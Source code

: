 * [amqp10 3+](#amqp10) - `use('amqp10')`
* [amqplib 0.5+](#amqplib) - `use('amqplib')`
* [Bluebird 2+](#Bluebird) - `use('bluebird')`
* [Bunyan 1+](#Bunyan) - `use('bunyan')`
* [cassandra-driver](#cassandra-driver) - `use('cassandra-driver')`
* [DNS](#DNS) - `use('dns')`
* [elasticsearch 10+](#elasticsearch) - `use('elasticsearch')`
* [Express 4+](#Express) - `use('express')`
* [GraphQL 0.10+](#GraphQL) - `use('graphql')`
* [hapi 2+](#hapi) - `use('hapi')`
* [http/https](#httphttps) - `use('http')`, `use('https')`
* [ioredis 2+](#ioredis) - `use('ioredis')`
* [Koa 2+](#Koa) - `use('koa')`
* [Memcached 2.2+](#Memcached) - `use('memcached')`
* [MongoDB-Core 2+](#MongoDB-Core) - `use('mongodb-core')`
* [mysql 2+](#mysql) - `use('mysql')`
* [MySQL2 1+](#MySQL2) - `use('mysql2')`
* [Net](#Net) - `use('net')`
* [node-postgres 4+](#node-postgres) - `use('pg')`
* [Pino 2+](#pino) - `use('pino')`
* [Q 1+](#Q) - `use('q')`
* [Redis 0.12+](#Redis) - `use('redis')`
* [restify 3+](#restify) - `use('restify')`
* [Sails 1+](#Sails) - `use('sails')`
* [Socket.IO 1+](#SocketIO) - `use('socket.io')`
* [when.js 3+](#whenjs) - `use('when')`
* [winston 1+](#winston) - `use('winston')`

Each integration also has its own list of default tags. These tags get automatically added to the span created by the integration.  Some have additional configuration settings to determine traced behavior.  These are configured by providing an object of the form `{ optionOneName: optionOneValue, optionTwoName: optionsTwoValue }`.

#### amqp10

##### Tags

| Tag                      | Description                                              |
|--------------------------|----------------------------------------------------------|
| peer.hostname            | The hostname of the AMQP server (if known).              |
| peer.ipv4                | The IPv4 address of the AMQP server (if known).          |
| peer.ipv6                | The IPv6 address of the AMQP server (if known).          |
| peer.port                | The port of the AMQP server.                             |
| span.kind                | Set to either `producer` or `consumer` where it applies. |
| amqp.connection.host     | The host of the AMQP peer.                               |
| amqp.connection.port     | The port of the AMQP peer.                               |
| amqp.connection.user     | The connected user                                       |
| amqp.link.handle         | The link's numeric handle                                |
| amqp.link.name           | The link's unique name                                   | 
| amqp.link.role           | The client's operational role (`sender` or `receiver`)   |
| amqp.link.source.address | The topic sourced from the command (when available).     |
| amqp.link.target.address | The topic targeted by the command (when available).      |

========

From the records above, extract every entry verbatim.

** Task solution **
Source code

: * [amqp10 3+](#amqp10) - `use('amqp10')`
* [amqplib 0.5+](#amqplib) - `use('amqplib')`
* [Bluebird 2+](#Bluebird) - `use('bluebird')`
* [Bunyan 1+](#Bunyan) - `use('bunyan')`
* [cassandra-driver](#cassandra-driver) - `use('cassandra-driver')`
* [DNS](#DNS) - `use('dns')`
* [elasticsearch 10+](#elasticsearch) - `use('elasticsearch')`
* [Express 4+](#Express) - `use('express')`
* [GraphQL 0.10+](#GraphQL) - `use('graphql')`
* [hapi 2+](#hapi) - `use('hapi')`
* [http/https](#httphttps) - `use('http')`, `use('https')`
* [ioredis 2+](#ioredis) - `use('ioredis')`
* [Koa 2+](#Koa) - `use('koa')`
* [Memcached 2.2+](#Memcached) - `use('memcached')`
* [MongoDB-Core 2+](#MongoDB-Core) - `use('mongodb-core')`
* [mysql 2+](#mysql) - `use('mysql')`
* [MySQL2 1+](#MySQL2) - `use('mysql2')`
* [Net](#Net) - `use('net')`
* [node-postgres 4+](#node-postgres) - `use('pg')`
* [Pino 2+](#pino) - `use('pino')`
* [Q 1+](#Q) - `use('q')`
* [Redis 0.12+](#Redis) - `use('redis')`
* [restify 3+](#restify) - `use('restify')`
* [Sails 1+](#Sails) - `use('sails')`
* [Socket.IO 1+](#SocketIO) - `use('socket.io')`
* [when.js 3+](#whenjs) - `use('when')`
* [winston 1+](#winston) - `use('winston')`

Each integration also has its own list of default tags. These tags get automatically added to the span created by the integration.  Some have additional configuration settings to determine traced behavior.  These are configured by providing an object of the form `{ optionOneName: optionOneValue, optionTwoName: optionsTwoValue }`.

#### amqp10

##### Tags

| Tag                      | Description                                              |
|--------------------------|----------------------------------------------------------|
| peer.hostname            | The hostname of the AMQP server (if known).              |
| peer.ipv4                | The IPv4 address of the AMQP server (if known).          |
| peer.ipv6                | The IPv6 address of the AMQP server (if known).          |
| peer.port                | The port of the AMQP server.                             |
| span.kind                | Set to either `producer` or `consumer` where it applies. |
| amqp.connection.host     | The host of the AMQP peer.                               |
| amqp.connection.port     | The port of the AMQP peer.                               |
| amqp.connection.user     | The connected user                                       |
| amqp.link.handle         | The link's numeric handle                                |
| amqp.link.name           | The link's unique name                                   | 
| amqp.link.role           | The client's operational role (`sender` or `receiver`)   |
| amqp.link.source.address | The topic sourced from the command (when available).     |
| amqp.link.target.address | The topic targeted by the command (when available).      |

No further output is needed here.